_Task statement_
Report every line of the records below that contains the word "mediante".

_Extracted information_
>>

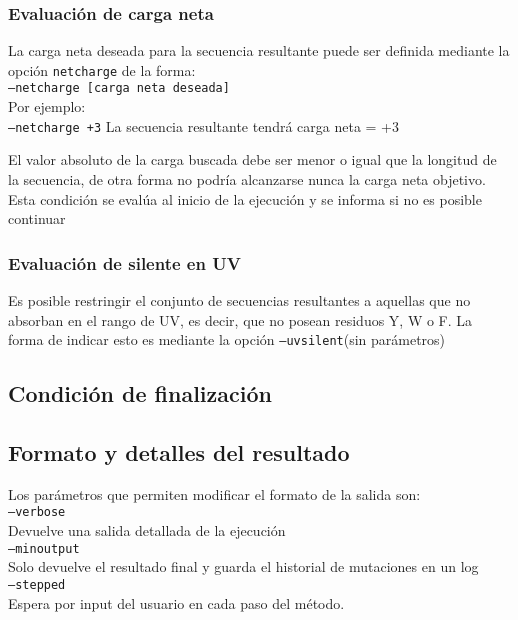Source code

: \subsubsection{Evaluación de carga neta}

La carga neta deseada para la secuencia resultante puede ser definida mediante la opción \texttt{netcharge} de la forma: \\
\indent \texttt{--netcharge [carga neta deseada]} 
\\Por ejemplo: \\
\indent \texttt{--netcharge +3} \hspace{0.5cm} La secuencia resultante tendrá carga neta = +3

El valor absoluto de la carga buscada debe ser menor o igual que la longitud de la secuencia, de otra forma no podría alcanzarse nunca la carga neta objetivo.
Esta condición se evalúa al inicio de la ejecución y se informa si no es posible continuar


\subsubsection{Evaluación de silente en UV}\label{uvsilent}

Es posible restringir el conjunto de secuencias resultantes a aquellas que no absorban en el rango de UV, es decir, que no posean residuos Y, W o F.
La forma de indicar esto es mediante la opción \texttt{--uvsilent}(sin parámetros)



\subsection{Condición de finalización} \label{condicionFin}

\subsection{Formato y detalles del resultado}\label{output}
Los parámetros que permiten modificar el formato de la salida son:
\vspace{0.2cm}\\
\texttt{--verbose} \\
\indent \indent Devuelve una salida detallada de la ejecución \\
\texttt{--minoutput} \\
\indent \indent Solo devuelve el resultado final y guarda el historial de mutaciones en un log \\
\texttt{--stepped} \\
\indent \indent Espera por input del usuario en cada paso del método. \\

<<

_Written answer_
La carga neta deseada para la secuencia resultante puede ser definida mediante la opción \texttt{netcharge} de la forma: \\
La forma de indicar esto es mediante la opción \texttt{--uvsilent}(sin parámetros)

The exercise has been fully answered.